Rule of thumb: If greedy works, prefer it for simplicity and efficiency. When in doubt, use DP.

Examples

Problem: Select maximum number of non-overlapping intervals.

Why sort by end time? Choosing the interval that ends earliest leaves maximum room for subsequent intervals. Sorting by start time fails: [1,10], [2,3], [4,5] → greedy picks [1,10] (1 interval), optimal is [2,3], [4,5] (2 intervals).

Metric	Complexity	Reason
Time	$O(n \log n)$	Sorting dominates
Space	$O(n)$	Timsort auxiliary storage

def max_non_overlapping(I: list[tuple[int, int]]) -> int:
    if not I:
        return 0

    I.sort(key=lambda x: x[1])
    result = 1
    pe = I[0][1]

    for s, e in I[1:]:
        if s >= pe:
            result += 1
            pe = e

    return result

Minimum Intervals to Remove

Problem: Remove minimum intervals to make rest non-overlapping.

Insight: removals = total - max_non_overlapping

Metric	Complexity	Reason
Time	$O(n \log n)$	Sorting dominates
Space	$O(n)$	Timsort auxiliary storage

def erase_overlap_intervals(I: list[list[int]]) -> int:
    if not I:
        return 0

    I.sort(key=lambda x: x[1])
    non_overlapping = 1
    pe = I[0][1]

    for s, e in I[1:]:
        if s >= pe:
            non_overlapping += 1
            pe = e

    return len(I) - non_overlapping

Problem: Merge all overlapping intervals.

Strategy: Sort by start time, extend current interval or start new one.

Metric	Complexity	Reason
Time	$O(n \log n)$	Sorting dominates
Space	$O(n)$	Timsort auxiliary storage

def merge(I: list[list[int]]) -> list[list[int]]:
    I.sort()
    result = [I[0]]

    for s, e in I:
        ps, pe = result[-1]
        if s <= pe:
            result[-1][1] = max(e, pe)
        else:
            result.append([s, e])

    return result

Key difference from scheduling: Merge sorts by start (to detect overlaps), scheduling sorts by end (to maximize count).

Problem: Given array where nums[i] = max jump from index i, determine reachability or minimum jumps.

Can Reach End

Insight: Track farthest reachable index.

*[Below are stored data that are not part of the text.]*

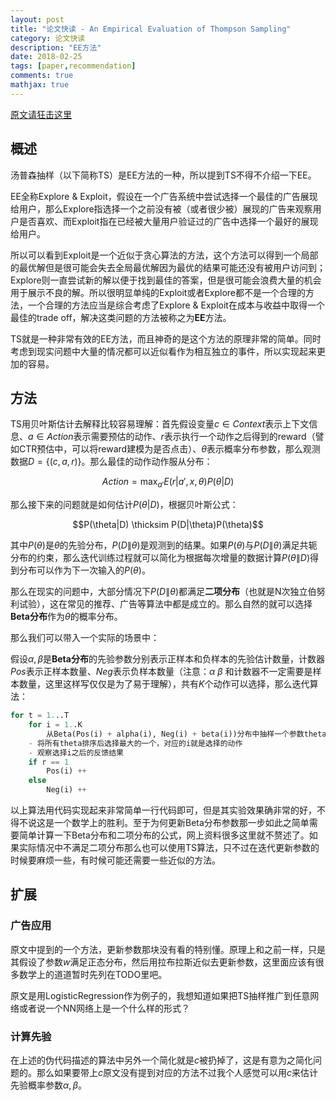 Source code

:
 ```yaml
---
layout: post
title: "论文快读 - An Empirical Evaluation of Thompson Sampling"
category: 论文快读
description: "EE方法"
date: 2018-02-25
tags: [paper,recommendation]
comments: true
mathjax: true
---
```


[原文请狂击这里](https://papers.nips.cc/paper/4321-an-empirical-evaluation-of-thompson-sampling.pdf)

## 概述

汤普森抽样（以下简称TS）是EE方法的一种，所以提到TS不得不介绍一下EE。

EE全称Explore & Exploit，假设在一个广告系统中尝试选择一个最佳的广告展现给用户，那么Explore指选择一个之前没有被（或者很少被）展现的广告来观察用户是否喜欢、而Exploit指在已经被大量用户验证过的广告中选择一个最好的展现给用户。

所以可以看到Exploit是一个近似于贪心算法的方法，这个方法可以得到一个局部的最优解但是很可能会失去全局最优解因为最优的结果可能还没有被用户访问到；Explore则一直尝试新的解以便于找到最佳的答案，但是很可能会浪费大量的机会用于展示不良的解。所以很明显单纯的Exploit或者Explore都不是一个合理的方法，一个合理的方法应当是综合考虑了Explore & Exploit在成本与收益中取得一个最佳的trade off，解决这类问题的方法被称之为**EE**方法。

TS就是一种非常有效的EE方法，而且神奇的是这个方法的原理非常的简单。同时考虑到现实问题中大量的情况都可以近似看作为相互独立的事件，所以实现起来更加的容易。

## 方法

TS用贝叶斯估计去解释比较容易理解：首先假设变量$c \in Context$表示上下文信息、$a \in Action$表示需要预估的动作、$r$表示执行一个动作之后得到的reward（譬如CTR预估中，可以将reward建模为是否点击）、$\theta$表示概率分布参数，那么观测数据$D = \{(c, a, r)\}$。那么最佳的动作动作服从分布：

$$Action = \max_{a'} E(r|a', x, \theta)P(\theta|D)$$

那么接下来的问题就是如何估计$P(\theta|D)$，根据贝叶斯公式：

$$P(\theta|D) \thicksim P(D|\theta)P(\theta)$$

其中$P(\theta)$是$\theta$的先验分布，$P(D\|\theta)$是观测到的结果。如果$P(\theta)$与$P(D\|\theta)$满足共轭分布的约束，那么迭代训练过程就可以简化为根据每次增量的数据计算$P(\theta\|D)$得到分布可以作为下一次输入的$P(\theta)$。

那么在现实的问题中，大部分情况下$P(D\|\theta)$都满足**二项分布**（也就是N次独立伯努利试验），这在常见的推荐、广告等算法中都是成立的。那么自然的就可以选择**Beta分布**作为$\theta$的概率分布。

那么我们可以带入一个实际的场景中：

假设$\alpha, \beta$是**Beta分布**的先验参数分别表示正样本和负样本的先验估计数量，计数器$Pos$表示正样本数量、$Neg$表示负样本数量（注意：$\alpha$ $\beta$ 和计数器不一定需要是样本数量，这里这样写仅仅是为了易于理解），共有$K$个动作可以选择，那么迭代算法：

```python
for t = 1...T
	for i = 1..K
		从Beta(Pos(i) + alpha(i), Neg(i) + beta(i))分布中抽样一个参数theta(i)
	- 将所有theta排序后选择最大的一个，对应的i就是选择的动作
	- 观察选择i之后的反馈结果
	if r == 1
		Pos(i) ++
	else
		Neg(i) ++
```

以上算法用代码实现起来非常简单一行代码即可，但是其实验效果确非常的好，不得不说这是一个数学上的胜利。至于为何更新Beta分布参数那一步如此之简单需要简单计算一下Beta分布和二项分布的公式，网上资料很多这里就不赘述了。如果实际情况中不满足二项分布那么也可以使用TS算法，只不过在迭代更新参数的时候要麻烦一些，有时候可能还需要一些近似的方法。

## 扩展

### 广告应用

原文中提到的一个方法，更新参数那块没有看的特别懂。原理上和之前一样，只是其假设了参数$w$满足正态分布，然后用拉布拉斯近似去更新参数，这里面应该有很多数学上的道道暂时先列在TODO里吧。

原文是用LogisticRegression作为例子的，我想知道如果把TS抽样推广到任意网络或者说一个NN网络上是一个什么样的形式？

### 计算先验

在上述的伪代码描述的算法中另外一个简化就是$c$被扔掉了，这是有意为之简化问题的。那么如果要带上$c$原文没有提到对应的方法不过我个人感觉可以用$c$来估计先验概率参数$\alpha, \beta$。
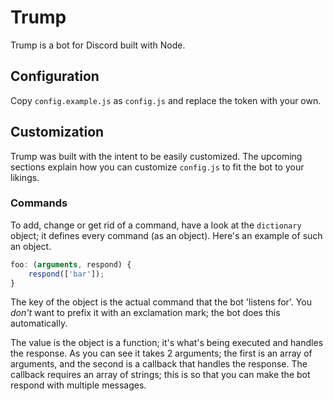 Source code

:# Trump

Trump is a bot for Discord built with Node.

## Configuration

Copy `config.example.js` as `config.js` and replace the token with your own.

## Customization

Trump was built with the intent to be easily customized. The upcoming sections explain how you can customize `config.js` to fit the bot to your likings.

### Commands

To add, change or get rid of a command, have a look at the `dictionary` object; it defines every command (as an object). Here's an example of such an object.

```js
foo: (arguments, respond) {
    respond(['bar']);
}
```

The key of the object is the actual command that the bot 'listens for'. You *don't* want to prefix it with an exclamation mark; the bot does this automatically.

The value is the object is a function; it's what's being executed and handles the response. As you can see it takes 2 arguments; the first is an array of arguments, and the second is a callback that handles the response. The callback requires an array of strings; this is so that you can make the bot respond with multiple messages.
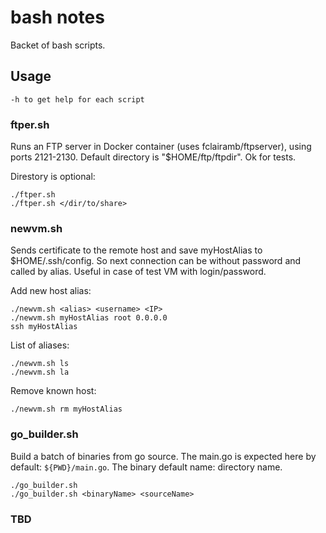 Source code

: bash notes
=====
Backet of bash scripts.

## Usage
```
-h to get help for each script
```
### ftper.sh

Runs an FTP server in Docker container (uses fclairamb/ftpserver), using ports 2121-2130. Default directory is "$HOME/ftp/ftpdir". Ok for tests.

Direstory is optional:
```
./ftper.sh
./ftper.sh </dir/to/share>
```

### newvm.sh
Sends certificate to the remote host and save myHostAlias to $HOME/.ssh/config. 
So next connection can be without password and called by alias. 
Useful in case of test VM with login/password.

Add new host alias:
```
./newvm.sh <alias> <username> <IP>
./newvm.sh myHostAlias root 0.0.0.0
ssh myHostAlias
```

List of aliases:
```
./newvm.sh ls
./newvm.sh la
```

Remove known host:
```
./newvm.sh rm myHostAlias
```

### go_builder.sh
Build a batch of binaries from go source. The main.go is expected here by default: `${PWD}/main.go`. The binary default name: directory name.

```
./go_builder.sh
./go_builder.sh <binaryName> <sourceName> 
```

### TBD
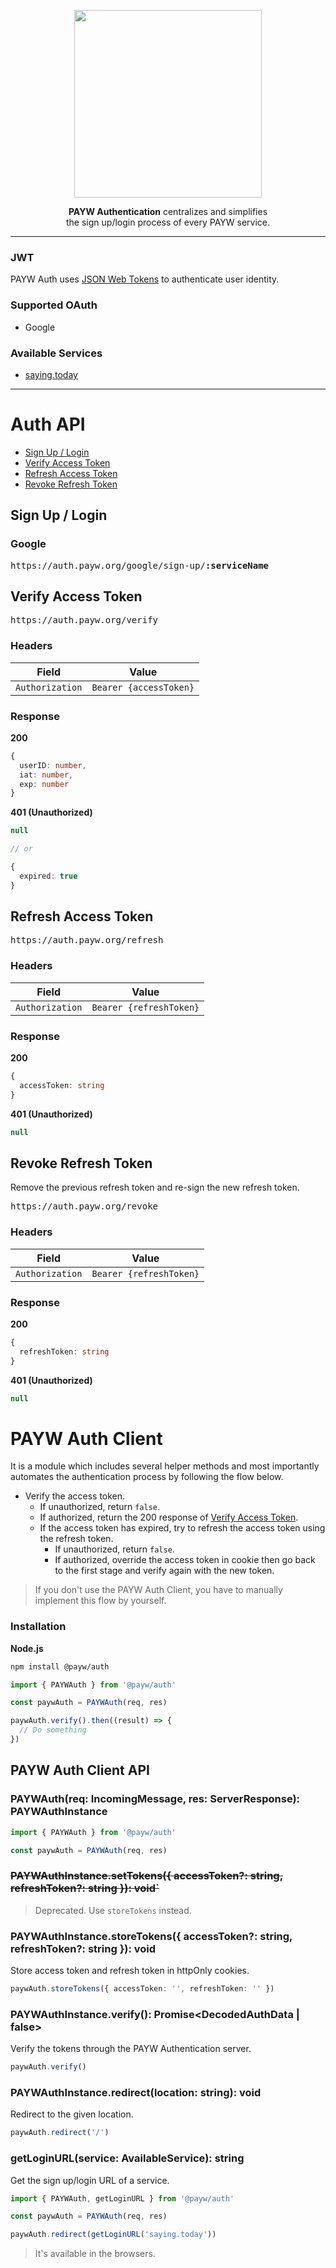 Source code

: <p align="center">
  <img src="https://user-images.githubusercontent.com/19797697/102344629-8960a000-3fdf-11eb-8be6-54032343a6d5.png" width="300" />
</p>

<p align="center"><b>PAYW Authentication</b> centralizes and simplifies<br />the sign up/login process of every PAYW service.</p>

---

### JWT

PAYW Auth uses [JSON Web Tokens](https://jwt.io/) to authenticate user identity.

### Supported OAuth

- Google

### Available Services

- [saying.today](https://saying.today)

---

# Auth API

- [Sign Up / Login](#Sign-Up--Login)
- [Verify Access Token](#Verify-Access-Token)
- [Refresh Access Token](#Refresh-Access-Token)
- [Revoke Refresh Token](#Revoke-Refresh-Token)

## Sign Up / Login

### Google

<pre>
https://auth.payw.org/google/sign-up/<b>:serviceName</b>
</pre>

## Verify Access Token

<pre>
https://auth.payw.org/verify
</pre>

### Headers

| Field           | Value                  |
| --------------- | ---------------------- |
| `Authorization` | `Bearer {accessToken}` |

### Response

**200**

```ts
{
  userID: number,
  iat: number,
  exp: number
}
```

**401 (Unauthorized)**

```ts
null

// or

{
  expired: true
}
```

## Refresh Access Token

<pre>
https://auth.payw.org/refresh
</pre>

### Headers

|      Field      |          Value          |
| :-------------: | :---------------------: |
| `Authorization` | `Bearer {refreshToken}` |

### Response

**200**

```ts
{
  accessToken: string
}
```

**401 (Unauthorized)**

```ts
null
```

## Revoke Refresh Token

Remove the previous refresh token and re-sign the new refresh token.

<pre>
https://auth.payw.org/revoke
</pre>

### Headers

|      Field      |          Value          |
| :-------------: | :---------------------: |
| `Authorization` | `Bearer {refreshToken}` |

### Response

**200**

```ts
{
  refreshToken: string
}
```

**401 (Unauthorized)**

```ts
null
```

# PAYW Auth Client

It is a module which includes several helper methods and most importantly automates the authentication process by following the flow below.

- Verify the access token.
  - If unauthorized, return `false`.
  - If authorized, return the 200 response of [Verify Access Token](#Verify-Access-Token).
  - If the access token has expired, try to refresh the access token using the refresh token.
    - If unauthorized, return `false`.
    - If authorized, override the access token in cookie then go back to the first stage and verify again with the new token.

> If you don't use the PAYW Auth Client, you have to manually implement this flow by yourself.

### Installation

**Node.js**

```zsh
npm install @payw/auth
```

```ts
import { PAYWAuth } from '@payw/auth'

const paywAuth = PAYWAuth(req, res)

paywAuth.verify().then((result) => {
  // Do something
})
```

## PAYW Auth Client API

### PAYWAuth(req: IncomingMessage, res: ServerResponse): PAYWAuthInstance

```ts
import { PAYWAuth } from '@payw/auth'

const paywAuth = PAYWAuth(req, res)
```

### ~~PAYWAuthInstance.setTokens({ accessToken?: string, refreshToken?: string }): void`~~

> Deprecated. Use `storeTokens` instead.

### PAYWAuthInstance.storeTokens({ accessToken?: string, refreshToken?: string }): void

Store access token and refresh token in httpOnly cookies.

```ts
paywAuth.storeTokens({ accessToken: '', refreshToken: '' })
```

### PAYWAuthInstance.verify(): Promise<DecodedAuthData | false>

Verify the tokens through the PAYW Authentication server.

```ts
paywAuth.verify()
```

### PAYWAuthInstance.redirect(location: string): void

Redirect to the given location.

```ts
paywAuth.redirect('/')
```

### getLoginURL(service: AvailableService): string

Get the sign up/login URL of a service.

```ts
import { PAYWAuth, getLoginURL } from '@payw/auth'

const paywAuth = PAYWAuth(req, res)

paywAuth.redirect(getLoginURL('saying.today'))
```

> It's available in the browsers.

If current index exceeds it, unreachable.

Metric	Complexity	Reason
Time	$O(n)$	Single pass
Space	$O(1)$	One variable

def can_jump(A: list[int]) -> bool:
    max_reach = 0
    for i, v in enumerate(A):
        if i > max_reach:
            return False
        max_reach = max(max_reach, i + v)
    return True

Minimum Jumps

Insight: Use BFS-like levels. Each "level" = positions reachable with same number of jumps.

Metric	Complexity	Reason
Time	$O(n)$	Single pass
Space	$O(1)$	Three scalar values

def min_jumps(A: list[int]) -> int:
    if len(A) <= 1:
        return 0

    result = 0
    cur_end = 0
    farthest = 0

    for i in range(len(A) - 1):
        farthest = max(farthest, i + A[i])
        if i == cur_end:
            result += 1
            cur_end = farthest

    return result

Problem: Find starting gas station to complete circular route, or return -1.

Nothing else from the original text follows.